Sybil Van Antwerp, a cantankerous but exceedingly well-mannered septuagenarian, is the titular correspondent in Evans’ debut novel. Sybil has retired from a beloved job as chief clerk to a judge with whom she had previously been in private legal practice. She is the divorced mother of two living adult children and one who died when he was 8. She is a reader of novels, a gardener, and a keen observer of human nature. But the most distinguishing thing about Sybil is her lifelong practice of letter writing. As advancing vision problems threaten Sybil’s carefully constructed way of life—in which letters take the place of personal contact and engagement—she must reckon with unaddressed issues from her past that threaten the house of cards (letters, really) she has built around herself.
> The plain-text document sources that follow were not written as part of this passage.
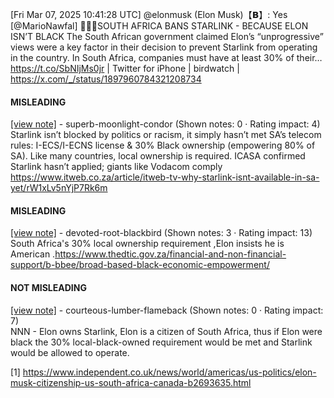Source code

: [Fri Mar 07, 2025 10:41:28 UTC] @elonmusk (Elon Musk)【𝗕】: Yes [@MarioNawfal] 🚨🇿🇦SOUTH AFRICA BANS STARLINK - BECAUSE ELON ISN’T BLACK The South African government claimed Elon’s “unprogressive” views were a key factor in their decision to prevent Starlink from operating in the country. In South Africa, companies must have at least 30% of their… https://t.co/SbNIjMs0jr | Twitter for iPhone | birdwatch | https://x.com/_/status/1897960784321208734

#### MISLEADING

[[view note]](https://x.com/i/birdwatch/n/1898030563308568699) - superb-moonlight-condor (Shown notes: 0 · Rating impact: 4)\
Starlink isn’t blocked by politics or racism, it simply hasn’t met SA’s telecom rules: I-ECS/I-ECNS license & 30% Black ownership (empowering 80% of SA). Like many countries, local ownership is required. ICASA confirmed Starlink hasn’t applied; giants like Vodacom comply 
https://www.itweb.co.za/article/itweb-tv-why-starlink-isnt-available-in-sa-yet/rW1xLv5nYjP7Rk6m

#### MISLEADING

[[view note]](https://x.com/i/birdwatch/n/1898028538122383413) - devoted-root-blackbird (Shown notes: 3 · Rating impact: 13)\
South Africa's 30% local ownership requirement ,Elon insists he is American .https://www.thedtic.gov.za/financial-and-non-financial-support/b-bbee/broad-based-black-economic-empowerment/

#### NOT MISLEADING

[[view note]](https://x.com/i/birdwatch/n/1898035037330981151) - courteous-lumber-flameback (Shown notes: 0 · Rating impact: 7)\
NNN - Elon owns Starlink, Elon is a  citizen of South Africa, thus if Elon were black the 30% local-black-owned requirement would be met and Starlink would be allowed to operate.  

[1] https://www.independent.co.uk/news/world/americas/us-politics/elon-musk-citizenship-us-south-africa-canada-b2693635.html
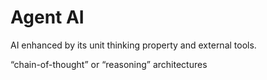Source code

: # Agent AI

AI enhanced by its unit thinking property and external tools.


“chain-of-thought” or “reasoning” architectures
Sybil’s relationships are gradually revealed in the series of letters sent to and received from, among others, her brother, sister-in-law, children, former work associates, and, intriguingly, literary icons including Joan Didion and Larry McMurtry. Perhaps most affecting is the series of missives Sybil writes but never mails to a shadowy figure from her past. Thoughtful musings on the value and immortal quality of letters and the written word populate one of Sybil’s notes to a young correspondent while other messages are laugh-out-loud funny, tinged with her characteristic blunt tartness. Evans has created a brusque and quirky yet endearing main character with no shortage of opinions and advice for others but who fails to excavate the knotty difficulties of her own life. As Sybil grows into a delayed self-awareness, her letters serve as a chronicle of fitful growth.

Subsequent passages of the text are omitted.